1. During the game – Although alcohol isn’t allowed in the stadium, many fans tailgate prior to the game. MSU and East Lansing provide police officers inside of the stadium along with seven first aiders from the East Lansing Fire Department. Monitoring the crowd, East Lansing police officials are usually at entryways making sure “ . . . people aren’t too rowdy or too drunk,” Capt. Kim Johnson, East Lansing Police Department said.
MSU police places “green coat” officers at the entrance to check for contraband before the game, in the student section to monitor the crowd and near the top to watch for tampering and breaking-in of vehicles in the parking lot. If members of the crowd notice smoking, drinking or other illegal activities, they can find a officer in the stadium or “They can text us on our new system,” MSU Sgt. Florene McGlothian-Taylor said referring to the See Something Say Something program.
2. Parties – East Lansing police will break up house parties that have crowds spilling into the streets disrupting traffic or into the neighbor’s yard because it becomes a nuisance to the public. “You can throw parties, just not disruptive ones,” Johnson said. If you host a party, police ask you to keep the noise and crowd down unless you want police to come to the party.
3. Travel in groups– McGlothian-Taylor said that, when partying, to “travel in groups. There’s safety in numbers, there really is.” Both police officials recommend traveling in groups and looking out for each other to ensure. “When you haven’t been drinking, it’s less likely for you to be wandering around alone, potentially becoming a victim of other crimes,” Johnson said.
4. Underage drinking – “From a police perspective, if you’re not 21, you shouldn’t be drinking,” Johnson said.
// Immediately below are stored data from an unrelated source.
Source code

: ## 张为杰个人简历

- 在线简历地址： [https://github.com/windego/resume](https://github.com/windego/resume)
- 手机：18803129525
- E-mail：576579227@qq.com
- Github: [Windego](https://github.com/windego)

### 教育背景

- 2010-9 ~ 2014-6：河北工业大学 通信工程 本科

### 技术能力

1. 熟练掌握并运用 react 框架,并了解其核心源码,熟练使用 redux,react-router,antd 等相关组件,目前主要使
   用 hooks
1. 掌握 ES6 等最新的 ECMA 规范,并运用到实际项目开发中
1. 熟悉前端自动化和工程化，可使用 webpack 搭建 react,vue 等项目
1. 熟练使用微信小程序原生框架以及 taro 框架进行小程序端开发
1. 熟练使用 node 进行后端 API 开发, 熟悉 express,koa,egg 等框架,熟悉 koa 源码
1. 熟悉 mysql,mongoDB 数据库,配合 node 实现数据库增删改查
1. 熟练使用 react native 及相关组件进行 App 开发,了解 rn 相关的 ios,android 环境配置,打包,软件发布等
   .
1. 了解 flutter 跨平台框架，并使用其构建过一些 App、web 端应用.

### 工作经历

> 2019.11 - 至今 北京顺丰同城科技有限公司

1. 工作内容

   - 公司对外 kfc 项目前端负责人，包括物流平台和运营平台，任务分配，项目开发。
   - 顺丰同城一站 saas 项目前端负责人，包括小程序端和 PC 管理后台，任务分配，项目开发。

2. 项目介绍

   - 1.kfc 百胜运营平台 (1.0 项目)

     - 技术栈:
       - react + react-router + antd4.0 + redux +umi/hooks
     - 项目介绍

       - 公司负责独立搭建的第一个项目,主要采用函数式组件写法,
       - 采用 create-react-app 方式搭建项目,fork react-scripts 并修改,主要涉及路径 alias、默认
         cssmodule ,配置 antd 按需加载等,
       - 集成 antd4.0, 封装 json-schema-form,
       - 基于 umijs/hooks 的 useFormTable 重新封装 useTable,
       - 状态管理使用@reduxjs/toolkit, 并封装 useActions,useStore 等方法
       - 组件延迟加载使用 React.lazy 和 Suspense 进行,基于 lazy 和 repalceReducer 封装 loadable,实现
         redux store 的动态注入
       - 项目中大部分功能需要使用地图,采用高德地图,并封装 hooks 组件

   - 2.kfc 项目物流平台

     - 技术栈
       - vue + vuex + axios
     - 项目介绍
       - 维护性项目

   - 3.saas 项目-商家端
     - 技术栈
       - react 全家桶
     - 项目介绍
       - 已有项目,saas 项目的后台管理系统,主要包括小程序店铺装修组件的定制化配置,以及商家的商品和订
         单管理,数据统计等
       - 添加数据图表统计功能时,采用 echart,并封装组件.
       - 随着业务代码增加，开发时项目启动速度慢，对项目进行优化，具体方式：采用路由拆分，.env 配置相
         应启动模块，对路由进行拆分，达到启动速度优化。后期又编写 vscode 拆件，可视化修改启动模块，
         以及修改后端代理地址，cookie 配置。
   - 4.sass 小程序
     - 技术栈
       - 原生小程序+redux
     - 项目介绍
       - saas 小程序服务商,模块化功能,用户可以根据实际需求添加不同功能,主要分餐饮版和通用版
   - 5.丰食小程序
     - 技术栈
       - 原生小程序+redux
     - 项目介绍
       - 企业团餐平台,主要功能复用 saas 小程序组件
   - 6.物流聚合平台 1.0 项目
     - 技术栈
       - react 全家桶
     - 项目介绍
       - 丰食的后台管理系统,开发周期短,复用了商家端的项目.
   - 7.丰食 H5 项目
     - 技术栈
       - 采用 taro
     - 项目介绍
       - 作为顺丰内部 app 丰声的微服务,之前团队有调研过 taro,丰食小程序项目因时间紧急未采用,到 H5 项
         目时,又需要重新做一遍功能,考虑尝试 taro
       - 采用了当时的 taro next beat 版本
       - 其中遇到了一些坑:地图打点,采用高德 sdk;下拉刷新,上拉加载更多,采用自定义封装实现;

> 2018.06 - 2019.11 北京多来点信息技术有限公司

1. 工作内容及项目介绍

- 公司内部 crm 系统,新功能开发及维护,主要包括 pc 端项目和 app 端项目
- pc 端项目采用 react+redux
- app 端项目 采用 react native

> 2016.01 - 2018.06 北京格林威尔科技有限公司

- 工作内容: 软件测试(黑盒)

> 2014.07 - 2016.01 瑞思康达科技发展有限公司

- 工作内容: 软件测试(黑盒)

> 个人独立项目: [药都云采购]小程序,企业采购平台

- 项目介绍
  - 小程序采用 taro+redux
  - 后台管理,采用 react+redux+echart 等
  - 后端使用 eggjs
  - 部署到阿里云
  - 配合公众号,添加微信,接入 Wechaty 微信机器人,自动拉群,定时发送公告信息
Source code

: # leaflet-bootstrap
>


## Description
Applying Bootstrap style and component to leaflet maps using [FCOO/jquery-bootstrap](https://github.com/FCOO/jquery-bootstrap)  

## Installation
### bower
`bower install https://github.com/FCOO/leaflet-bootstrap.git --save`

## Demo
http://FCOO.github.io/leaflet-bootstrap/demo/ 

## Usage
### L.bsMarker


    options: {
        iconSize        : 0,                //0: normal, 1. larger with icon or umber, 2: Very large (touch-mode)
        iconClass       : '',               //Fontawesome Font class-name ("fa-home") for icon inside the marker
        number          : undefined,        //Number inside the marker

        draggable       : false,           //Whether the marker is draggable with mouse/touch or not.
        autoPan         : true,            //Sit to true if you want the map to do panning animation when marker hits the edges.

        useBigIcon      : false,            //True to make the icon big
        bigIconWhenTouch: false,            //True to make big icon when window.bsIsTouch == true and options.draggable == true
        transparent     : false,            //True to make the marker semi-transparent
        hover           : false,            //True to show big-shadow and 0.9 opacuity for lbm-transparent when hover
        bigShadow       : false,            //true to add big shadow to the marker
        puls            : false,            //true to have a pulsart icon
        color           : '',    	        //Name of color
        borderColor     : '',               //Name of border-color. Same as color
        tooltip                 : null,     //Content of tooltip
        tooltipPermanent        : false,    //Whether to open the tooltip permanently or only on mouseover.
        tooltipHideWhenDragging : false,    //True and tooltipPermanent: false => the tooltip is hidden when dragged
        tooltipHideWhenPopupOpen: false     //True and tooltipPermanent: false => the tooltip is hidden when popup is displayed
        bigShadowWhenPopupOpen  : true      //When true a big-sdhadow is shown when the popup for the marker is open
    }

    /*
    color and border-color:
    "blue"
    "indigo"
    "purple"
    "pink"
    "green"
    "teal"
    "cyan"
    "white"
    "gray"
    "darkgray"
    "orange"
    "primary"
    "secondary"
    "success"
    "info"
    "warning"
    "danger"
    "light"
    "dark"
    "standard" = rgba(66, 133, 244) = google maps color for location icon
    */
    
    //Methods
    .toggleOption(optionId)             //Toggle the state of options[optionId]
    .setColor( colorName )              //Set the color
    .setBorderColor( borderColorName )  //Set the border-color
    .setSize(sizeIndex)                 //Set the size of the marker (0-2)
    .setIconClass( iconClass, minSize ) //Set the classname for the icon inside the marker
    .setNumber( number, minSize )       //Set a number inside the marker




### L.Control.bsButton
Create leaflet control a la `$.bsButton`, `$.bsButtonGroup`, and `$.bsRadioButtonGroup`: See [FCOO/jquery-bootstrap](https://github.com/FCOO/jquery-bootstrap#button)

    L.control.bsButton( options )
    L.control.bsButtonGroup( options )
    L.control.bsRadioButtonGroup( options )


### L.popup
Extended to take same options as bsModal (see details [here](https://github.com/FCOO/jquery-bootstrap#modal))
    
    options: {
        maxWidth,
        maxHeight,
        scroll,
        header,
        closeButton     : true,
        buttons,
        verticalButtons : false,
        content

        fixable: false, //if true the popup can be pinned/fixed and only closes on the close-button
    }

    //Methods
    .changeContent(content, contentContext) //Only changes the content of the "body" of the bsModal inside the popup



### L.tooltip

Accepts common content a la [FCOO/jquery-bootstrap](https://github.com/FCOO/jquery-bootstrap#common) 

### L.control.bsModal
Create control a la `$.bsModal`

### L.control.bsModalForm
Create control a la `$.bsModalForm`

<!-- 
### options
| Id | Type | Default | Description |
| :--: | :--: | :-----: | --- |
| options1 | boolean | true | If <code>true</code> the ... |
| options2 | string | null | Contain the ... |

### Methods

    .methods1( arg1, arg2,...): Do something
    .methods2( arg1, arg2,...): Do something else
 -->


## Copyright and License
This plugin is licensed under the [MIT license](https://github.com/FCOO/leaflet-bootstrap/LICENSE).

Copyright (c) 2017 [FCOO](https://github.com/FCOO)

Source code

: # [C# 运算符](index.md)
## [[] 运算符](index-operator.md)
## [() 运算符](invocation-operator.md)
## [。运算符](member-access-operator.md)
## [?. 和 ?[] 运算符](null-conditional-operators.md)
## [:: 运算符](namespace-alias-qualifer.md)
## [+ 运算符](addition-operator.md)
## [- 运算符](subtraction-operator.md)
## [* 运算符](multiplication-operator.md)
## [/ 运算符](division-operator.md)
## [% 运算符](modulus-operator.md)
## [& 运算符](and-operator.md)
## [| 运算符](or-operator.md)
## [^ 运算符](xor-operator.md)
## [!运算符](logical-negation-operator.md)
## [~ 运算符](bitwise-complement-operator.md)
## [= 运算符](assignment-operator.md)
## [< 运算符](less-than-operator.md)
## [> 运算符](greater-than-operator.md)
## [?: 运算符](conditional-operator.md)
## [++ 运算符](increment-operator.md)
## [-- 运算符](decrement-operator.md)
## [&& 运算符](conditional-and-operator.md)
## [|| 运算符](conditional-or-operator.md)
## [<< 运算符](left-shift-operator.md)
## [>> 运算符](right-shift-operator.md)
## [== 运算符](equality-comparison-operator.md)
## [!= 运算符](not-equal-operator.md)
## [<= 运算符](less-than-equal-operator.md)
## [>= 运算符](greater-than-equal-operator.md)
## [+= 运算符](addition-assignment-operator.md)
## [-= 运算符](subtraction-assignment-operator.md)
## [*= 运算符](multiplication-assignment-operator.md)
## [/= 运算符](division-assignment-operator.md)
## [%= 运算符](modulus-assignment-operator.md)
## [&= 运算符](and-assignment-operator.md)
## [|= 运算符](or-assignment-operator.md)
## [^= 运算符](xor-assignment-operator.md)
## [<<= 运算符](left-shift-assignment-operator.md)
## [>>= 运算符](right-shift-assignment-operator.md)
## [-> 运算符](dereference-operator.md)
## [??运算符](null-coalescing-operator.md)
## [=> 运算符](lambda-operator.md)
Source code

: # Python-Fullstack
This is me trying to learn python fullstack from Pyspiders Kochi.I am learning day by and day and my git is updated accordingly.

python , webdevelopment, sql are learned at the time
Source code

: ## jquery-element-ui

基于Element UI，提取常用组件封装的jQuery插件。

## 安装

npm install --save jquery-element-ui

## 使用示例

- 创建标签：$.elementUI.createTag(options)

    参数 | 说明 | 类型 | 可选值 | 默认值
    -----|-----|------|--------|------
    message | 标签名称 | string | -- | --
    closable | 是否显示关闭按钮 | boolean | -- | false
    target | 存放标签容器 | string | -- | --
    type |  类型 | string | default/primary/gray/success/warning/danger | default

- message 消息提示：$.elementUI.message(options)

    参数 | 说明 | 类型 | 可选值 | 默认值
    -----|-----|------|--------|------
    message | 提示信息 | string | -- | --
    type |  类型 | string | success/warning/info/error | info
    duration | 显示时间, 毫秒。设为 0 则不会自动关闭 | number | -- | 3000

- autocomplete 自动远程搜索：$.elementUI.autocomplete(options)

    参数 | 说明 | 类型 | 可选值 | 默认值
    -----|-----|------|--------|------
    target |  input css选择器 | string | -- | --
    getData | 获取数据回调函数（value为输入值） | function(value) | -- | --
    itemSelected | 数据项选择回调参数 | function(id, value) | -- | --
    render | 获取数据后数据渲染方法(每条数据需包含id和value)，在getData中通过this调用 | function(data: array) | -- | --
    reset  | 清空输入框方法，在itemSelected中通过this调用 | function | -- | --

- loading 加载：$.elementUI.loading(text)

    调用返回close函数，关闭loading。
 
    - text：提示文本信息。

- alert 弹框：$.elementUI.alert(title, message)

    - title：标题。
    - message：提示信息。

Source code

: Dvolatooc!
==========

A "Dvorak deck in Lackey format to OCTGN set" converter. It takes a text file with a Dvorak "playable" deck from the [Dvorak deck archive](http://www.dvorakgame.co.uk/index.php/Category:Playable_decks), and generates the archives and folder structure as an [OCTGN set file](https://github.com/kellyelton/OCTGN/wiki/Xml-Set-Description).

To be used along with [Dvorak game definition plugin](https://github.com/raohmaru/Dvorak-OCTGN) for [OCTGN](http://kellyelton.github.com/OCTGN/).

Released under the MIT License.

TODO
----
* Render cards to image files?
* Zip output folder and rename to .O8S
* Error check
If people look underage and they’re drinking or appear to be drunk, the police can ask for identification. Stumbling, laying and walking in the street, public urination, fighting, yelling, and running away when the police arrive at house parties are some of the things that raise the attention of the police to underage drinking.
“Alcohol use makes people, especially guys, do stupid things, so the chances for risky behavior are greater,” Bob Pratt, East Lansing fire marshal said while naming the first of common factors that he finds are “usually parallel with what happens on football Saturdays.”
5. False alarms – The Fire Department responded to about 150 calls between Friday and Saturday evening on the weekend of the University of Michigan game.
Pratt said that their response time is about 3-5 minutes but during high-traffic volumes it could be longer and resetting false alarms could take minutes but house fires could take hours to deal with. He said there were times throughout the U of M game day when call volumes were so high they didn’t have an ambulance or truck to respond to some calls. “False alarms . . . the pulling of the fire alarm happens way too frequently. It creates a culture of people not responding appropriately,” said Fire Marshal Pratt. “Respond as if it’s a real fire each time.”
6. Have fun– McGlothian-Taylor said, “Have fun, celebrate responsibly and in the local establishments.”